Nanowire semiconductors hold great promise for applications involving light, like solar cells or lasers.
“Over the past two decades, research in the field of semiconductor nanowires has helped to reshape our understanding of atomic-scale crystal assembly and uncover novel physical phenomena at the nanometer scale,” said engineering professor Xiuling Li.
New Solar Cell Architecture
A recent paper from the researchers is the first report of a new solar cell architecture based on dense arrays of coaxial p-n junction InGaAs nanowires on InAs stems grown directly on graphene without any metal catalysts or lithographic patterning.
“In this work, we have overcome the surprising structure (phase segregation) and successfully grown single phase InGaAs and demonstrated very promising solar cell performance,” says first author Parsian Mohseni.

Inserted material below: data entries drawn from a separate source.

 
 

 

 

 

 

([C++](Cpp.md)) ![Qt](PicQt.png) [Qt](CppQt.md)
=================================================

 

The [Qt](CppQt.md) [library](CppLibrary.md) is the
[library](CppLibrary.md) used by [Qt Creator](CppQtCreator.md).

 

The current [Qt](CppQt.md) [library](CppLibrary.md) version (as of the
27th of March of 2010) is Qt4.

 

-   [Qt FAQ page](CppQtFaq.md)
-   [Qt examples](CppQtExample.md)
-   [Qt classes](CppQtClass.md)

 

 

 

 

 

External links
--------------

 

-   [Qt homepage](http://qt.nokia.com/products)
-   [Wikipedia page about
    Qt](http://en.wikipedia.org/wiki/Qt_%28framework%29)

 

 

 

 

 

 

“Depending on the materials, nanowires can be used for functional electronics and optoelectronics applications,” Mohseni explained. “The main benefits of this III-V photovoltaic solar cell design are that it is fairly low-cost, substrate-free, and has a built-in back side contact, while being conducive to integration within other flexible device platforms.”
The nanowire array is readily lifted from its graphene base and can be transferred to other bases for bendable device applications
van der Waals Epitaxy
The research group used a technique known as van der Waals epitaxy to grow nanowires from the bottom up on a sheet of graphene.

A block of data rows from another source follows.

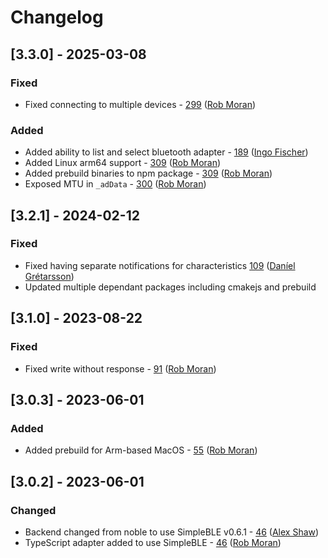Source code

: # Changelog

## [3.3.0] - 2025-03-08

### Fixed
- Fixed connecting to multiple devices - [299](https://github.com/thegecko/webbluetooth/pull/299) ([Rob Moran](https://github.com/thegecko))

### Added
- Added ability to list and select bluetooth adapter - [189](https://github.com/thegecko/webbluetooth/pull/189) ([Ingo Fischer](https://github.com/Apollon77))
- Added Linux arm64 support - [309](https://github.com/thegecko/webbluetooth/pull/309) ([Rob Moran](https://github.com/thegecko))
- Added prebuild binaries to npm package - [309](https://github.com/thegecko/webbluetooth/pull/309) ([Rob Moran](https://github.com/thegecko))
- Exposed MTU in `_adData` - [300](https://github.com/thegecko/webbluetooth/pull/300) ([Rob Moran](https://github.com/thegecko))

## [3.2.1] - 2024-02-12

### Fixed
- Fixed having separate notifications for characteristics [109](https://github.com/thegecko/webbluetooth/pull/109) ([Daníel Grétarsson](https://github.com/dingari))
- Updated multiple dependant packages including cmakejs and prebuild

## [3.1.0] - 2023-08-22

### Fixed
- Fixed write without response - [91](https://github.com/thegecko/webbluetooth/pull/91) ([Rob Moran](https://github.com/thegecko))

## [3.0.3] - 2023-06-01

### Added
- Added prebuild for Arm-based MacOS - [55](https://github.com/thegecko/webbluetooth/pull/55) ([Rob Moran](https://github.com/thegecko))

## [3.0.2] - 2023-06-01

### Changed
- Backend changed from noble to use SimpleBLE v0.6.1 - [46](https://github.com/thegecko/webbluetooth/pull/46) ([Alex Shaw](https://github.com/Symbitic))
- TypeScript adapter added to use SimpleBLE - [46](https://github.com/thegecko/webbluetooth/pull/46) ([Rob Moran](https://github.com/thegecko))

Into a chamber where the graphene sheet sits are then pumped gases, containing indium, gallium, and arsenic, triggering the nanowires self-assembly, growing by themselves into a dense carpet of vertical wires across the graphene’s surface
In earlier work published in Nano Letters in 2013, the researchers discovered, using a graphene sheet, that InGaAs wires grown on graphene spontaneously segregate into an indium arsenide (InAs) core with an InGaAs shell around the outside of the wire.
To boost the materials’ efficiencies for solar power conversion, the researchers bypassed the unique van der Waals epitaxy induced spontaneous phase segregation by inserting InAs segments in between.
The resulting ternary InGaAs NW arrays are vertical, non-tapered, controllable in size, height, and doping, and broadly tunable in composition thus energy for monolithic heterogeneous integration with 2D van der Waals sheets including graphene.
Record Conversion Efficiency
Under air mass 1.5 global solar illumination, the core-shell In0.25Ga0.75As (Eg ~ 1.1 eV) nanowire arrays on graphene showed conversion efficiency of 2.51 %, which is a new record for substrate-free, III-V NW-based solar cells.
“Although InGaAs is far from being the optimum bandgap materials for high efficiency solar cells, the direct epitaxy on graphene platform established here has significant implications for a wide variety of III-V compound semiconductor NW based solar cells on graphene, as well as light emitters and multi-junction tandem solar cells, all of which can be released for flexible applications,” Li said.